- Your goal -
Locate the string "emsp" in the records below. Copy every line where it occurs.

- Data for this exercise -
[Start of section]
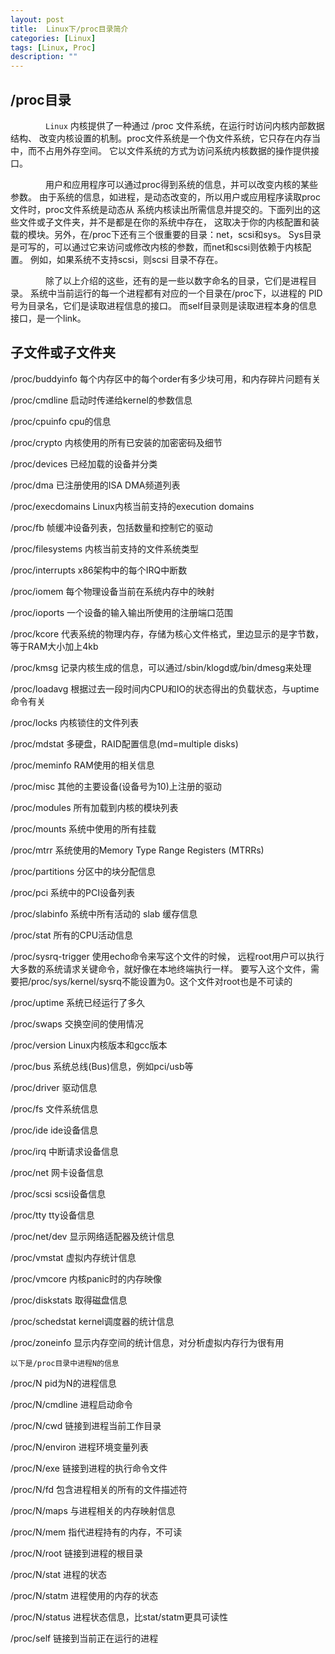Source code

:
 ```yaml
---
layout: post
title:  Linux下/proc目录简介
categories: [Linux]
tags: [Linux, Proc]
description: ""
---
```


## /proc目录
&emsp;&emsp;&emsp;&emsp;`Linux` 内核提供了一种通过 /proc 文件系统，在运行时访问内核内部数据结构、
改变内核设置的机制。proc文件系统是一个伪文件系统，它只存在内存当中，而不占用外存空间。
它以文件系统的方式为访问系统内核数据的操作提供接口。

&emsp;&emsp;&emsp;&emsp;用户和应用程序可以通过proc得到系统的信息，并可以改变内核的某些参数。
由于系统的信息，如进程，是动态改变的，所以用户或应用程序读取proc文件时，proc文件系统是动态从
系统内核读出所需信息并提交的。下面列出的这些文件或子文件夹，并不是都是在你的系统中存在，
这取决于你的内核配置和装载的模块。另外，在/proc下还有三个很重要的目录：net，scsi和sys。 
Sys目录是可写的，可以通过它来访问或修改内核的参数，而net和scsi则依赖于内核配置。
例如，如果系统不支持scsi，则scsi 目录不存在。

&emsp;&emsp;&emsp;&emsp;除了以上介绍的这些，还有的是一些以数字命名的目录，它们是进程目录。
系统中当前运行的每一个进程都有对应的一个目录在/proc下，以进程的 PID号为目录名，它们是读取进程信息的接口。
而self目录则是读取进程本身的信息接口，是一个link。

## 子文件或子文件夹
/proc/buddyinfo 每个内存区中的每个order有多少块可用，和内存碎片问题有关

/proc/cmdline   启动时传递给kernel的参数信息

/proc/cpuinfo   cpu的信息

/proc/crypto    内核使用的所有已安装的加密密码及细节

/proc/devices   已经加载的设备并分类

/proc/dma       已注册使用的ISA DMA频道列表

/proc/execdomains Linux内核当前支持的execution domains

/proc/fb        帧缓冲设备列表，包括数量和控制它的驱动

/proc/filesystems 内核当前支持的文件系统类型

/proc/interrupts  x86架构中的每个IRQ中断数

/proc/iomem       每个物理设备当前在系统内存中的映射

/proc/ioports     一个设备的输入输出所使用的注册端口范围

/proc/kcore       代表系统的物理内存，存储为核心文件格式，里边显示的是字节数，等于RAM大小加上4kb

/proc/kmsg        记录内核生成的信息，可以通过/sbin/klogd或/bin/dmesg来处理

/proc/loadavg     根据过去一段时间内CPU和IO的状态得出的负载状态，与uptime命令有关

/proc/locks       内核锁住的文件列表

/proc/mdstat      多硬盘，RAID配置信息(md=multiple disks)

/proc/meminfo     RAM使用的相关信息

/proc/misc        其他的主要设备(设备号为10)上注册的驱动

/proc/modules     所有加载到内核的模块列表

/proc/mounts      系统中使用的所有挂载

/proc/mtrr        系统使用的Memory Type Range Registers (MTRRs)

/proc/partitions  分区中的块分配信息

/proc/pci         系统中的PCI设备列表

/proc/slabinfo    系统中所有活动的 slab 缓存信息

/proc/stat        所有的CPU活动信息

/proc/sysrq-trigger 使用echo命令来写这个文件的时候，
远程root用户可以执行大多数的系统请求关键命令，就好像在本地终端执行一样。
要写入这个文件，需要把/proc/sys/kernel/sysrq不能设置为0。这个文件对root也是不可读的

/proc/uptime      系统已经运行了多久

/proc/swaps       交换空间的使用情况

/proc/version     Linux内核版本和gcc版本

/proc/bus         系统总线(Bus)信息，例如pci/usb等

/proc/driver      驱动信息

/proc/fs          文件系统信息

/proc/ide         ide设备信息

/proc/irq         中断请求设备信息

/proc/net         网卡设备信息

/proc/scsi        scsi设备信息

/proc/tty         tty设备信息

/proc/net/dev     显示网络适配器及统计信息

/proc/vmstat      虚拟内存统计信息

/proc/vmcore      内核panic时的内存映像

/proc/diskstats   取得磁盘信息

/proc/schedstat   kernel调度器的统计信息

/proc/zoneinfo    显示内存空间的统计信息，对分析虚拟内存行为很有用

`以下是/proc目录中进程N的信息`

/proc/N         pid为N的进程信息

/proc/N/cmdline 进程启动命令

/proc/N/cwd     链接到进程当前工作目录

/proc/N/environ 进程环境变量列表

/proc/N/exe     链接到进程的执行命令文件

/proc/N/fd      包含进程相关的所有的文件描述符

/proc/N/maps    与进程相关的内存映射信息

/proc/N/mem     指代进程持有的内存，不可读

/proc/N/root    链接到进程的根目录

/proc/N/stat    进程的状态

/proc/N/statm   进程使用的内存的状态

/proc/N/status  进程状态信息，比stat/statm更具可读性

/proc/self      链接到当前正在运行的进程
[End of section]
- Solution to the exercise -
&emsp;&emsp;&emsp;&emsp;`Linux` 内核提供了一种通过 /proc 文件系统，在运行时访问内核内部数据结构、
&emsp;&emsp;&emsp;&emsp;用户和应用程序可以通过proc得到系统的信息，并可以改变内核的某些参数。
&emsp;&emsp;&emsp;&emsp;除了以上介绍的这些，还有的是一些以数字命名的目录，它们是进程目录。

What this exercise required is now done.